Dabei fällt auf das wohl hauptsächlich die Grafikkarte bremst (es wird nur die interne GPU verwendet, die NVIDIA langweilt sich).
Wie habt ihr das gelöst? Ist bei euch die VM "schnell" genug?


----------



## KeBeNe (4 März 2020)

Hallo,

hast du mal den NV Treiber für die VM aktualisiert?
du kannst doch auch unter den Nvidia Einstellungen, 3D Einstellungen den Programmen die GPU zuweisen.


----------



## ChristophD (4 März 2020)

Hi,

woraus schließt du das die GPU bremst?
Bloß weil sie ausgelastet ist und die NVidea nicht?
Das bedeutet für mich erstmal nicht das da was bremst nur das eben die interne häufig genutzt wird, was auch normal ist.

Wie sieht den die Konfiguration Deiner VM so aus, welche Daten hat der host und welche die VM's?
laufen mehrere VM parallel?
Läuft auf dem Host parallel noch was?

Gruß
Christoph


----------



## Mrtain (7 März 2020)

al3x schrieb:


> Hallo zusammen,
> 
> ich nutze seit ca. 2 Jahren zum Programmieren nur von Virtuelle Maschinen.?
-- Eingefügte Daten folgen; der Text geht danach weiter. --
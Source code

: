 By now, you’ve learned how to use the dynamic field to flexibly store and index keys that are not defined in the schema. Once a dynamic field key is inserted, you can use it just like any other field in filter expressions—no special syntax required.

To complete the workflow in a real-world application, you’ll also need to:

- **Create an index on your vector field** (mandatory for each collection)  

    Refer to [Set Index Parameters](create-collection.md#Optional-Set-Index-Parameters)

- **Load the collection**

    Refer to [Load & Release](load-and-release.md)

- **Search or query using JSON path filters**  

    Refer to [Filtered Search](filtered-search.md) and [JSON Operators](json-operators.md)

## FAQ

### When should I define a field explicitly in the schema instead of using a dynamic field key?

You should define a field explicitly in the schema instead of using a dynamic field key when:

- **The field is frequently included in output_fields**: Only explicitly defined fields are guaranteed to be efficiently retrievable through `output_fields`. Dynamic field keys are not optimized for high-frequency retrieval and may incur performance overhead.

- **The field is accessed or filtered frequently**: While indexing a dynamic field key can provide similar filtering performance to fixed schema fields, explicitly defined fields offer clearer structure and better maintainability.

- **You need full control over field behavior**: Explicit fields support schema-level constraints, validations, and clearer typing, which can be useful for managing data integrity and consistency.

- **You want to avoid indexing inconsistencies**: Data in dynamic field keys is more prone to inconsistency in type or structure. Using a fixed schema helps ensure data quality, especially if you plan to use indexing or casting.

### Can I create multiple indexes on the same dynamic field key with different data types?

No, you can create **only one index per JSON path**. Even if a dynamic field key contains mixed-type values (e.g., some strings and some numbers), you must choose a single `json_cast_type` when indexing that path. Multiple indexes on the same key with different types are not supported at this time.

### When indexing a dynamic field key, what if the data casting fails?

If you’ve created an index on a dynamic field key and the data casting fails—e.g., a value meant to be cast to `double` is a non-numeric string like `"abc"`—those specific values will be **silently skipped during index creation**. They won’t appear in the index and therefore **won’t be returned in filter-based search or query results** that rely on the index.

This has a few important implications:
Was für einen Vorteil hast du davon, wenn ich fragen darf?


----------



## al3x (9 März 2020)

@KeBeNe: ich hab nun mal alle Treiber aktualisiert und VMWare Workstation auf V15.5.1 upgedated.

@ChristophD: weil TIA V15.1 in dem Guest-System relativ langsam beim Scrollen ect. war und im TaskManager des Hosts die Auslastung der GPU am oberen Limit bewegte.
Auf dem Host laufen nur paar Office Anwendungen (Firefox, Outlook ect.) Aber ich arbeite teilweise auch mit mehreren VMs gleichzeitig.
Die Daten vom Host:

i9-8950HK @ 2.9GHz, 6 Kerne
Memory: 48GB
Die VM TIA hab ich wie folgt eingestellt:

Memory: 6GB
Processors: 4 (2 / 2)
Virtualize Intel VT-x: JA
Virtualize CPU performance counters: JA
Virtualize IOMMU: JA
Graphic memory: 1GB
Hier bin ich mir nicht sicher ob dass die idealen Einstellungen sind.


@Mrtain:
Früher hatte ich alles normal installiert, grade zwecks Performancegründen, aber nachdem ich zweimal meinen Laptop komplett neu aufsetzen musste wurde mir das zu blöde.
Die Installation von S7 + gefühlt 1000 Zusatzpakete, TIA V14-16, Indraworks usw. dauert 1-2 Tage.
Nun hab ich 8 VM auf der jeweils nur Win 7 und die Programmierumgebung installiert ist.
Für jede neue Version wird eine neue VM erstellt. Bei größeren Projekten kann ich die VM mit dem Softwarestand zur Anlage passend abspeichern und Jahre später noch drauf zugreifen.
Auf dem Host ist eigentlich nur Office installiert, die ganzen Tools die man sonst so benötigt versuche ich als PortableApp zu bekommen. D.H. die liegen alle in einem Ordner und können direkt gestartet werden.
Allgemeine Programme die man 3x mal Jahr benötigt sind auf einen extra VM (Sonstiges) installiert.
Wenn ich ein neuen Laptop kaufe installiere ich Office und kopiere die VMs rüber, d.H. innerhalb von 1-2 Std. kann ich weiter arbeiten.


----------



## StP (9 März 2020)

Ich mache es praktisch genauso - eine VM für jede TIA Hauptversion.
Ich gebe den VMs allerdings weit mehr RAM - meist so ca 10-14 GB - Mein Host hat 32GB RAM und normalerweise habe ich nur eine VM offen. Falls eine gerade noch am Schließen ist und ich die nächste schon starten will, bleibt so dem Host-System noch ein bisschen übrig. 
Grafikspeicher halte ich dafür weit kleiner, ist ja kein Spielcomputer.


----------



## al3x (9 März 2020)

hatte ich auch so, aber erst kürzlich gelesen das zu viel dem Guest zugewiesener RAM sogar kontraproduktiv sein soll...


----------



## StP (9 März 2020)

Meiner Meinung nach kann man nicht genug RAM haben - einzig, wenn der verbliebene RAM für das Host-System nicht mehr ausreicht, kann es aus diesem Grund langsam/instabil werden und damit auch die VMs ausbremsen.
Aber diese Gefahr besteht bei 48GB eher nicht so schnell.


----------



## Oest (9 März 2020)

Hallo,

bei mir laufen die TIA VM mit 14GB Ram bei 32GB Host sehr flüssig.
Ich würde auch mal vermuten, dass Treiber Probleme verursachen. Hatte ich auch schon.  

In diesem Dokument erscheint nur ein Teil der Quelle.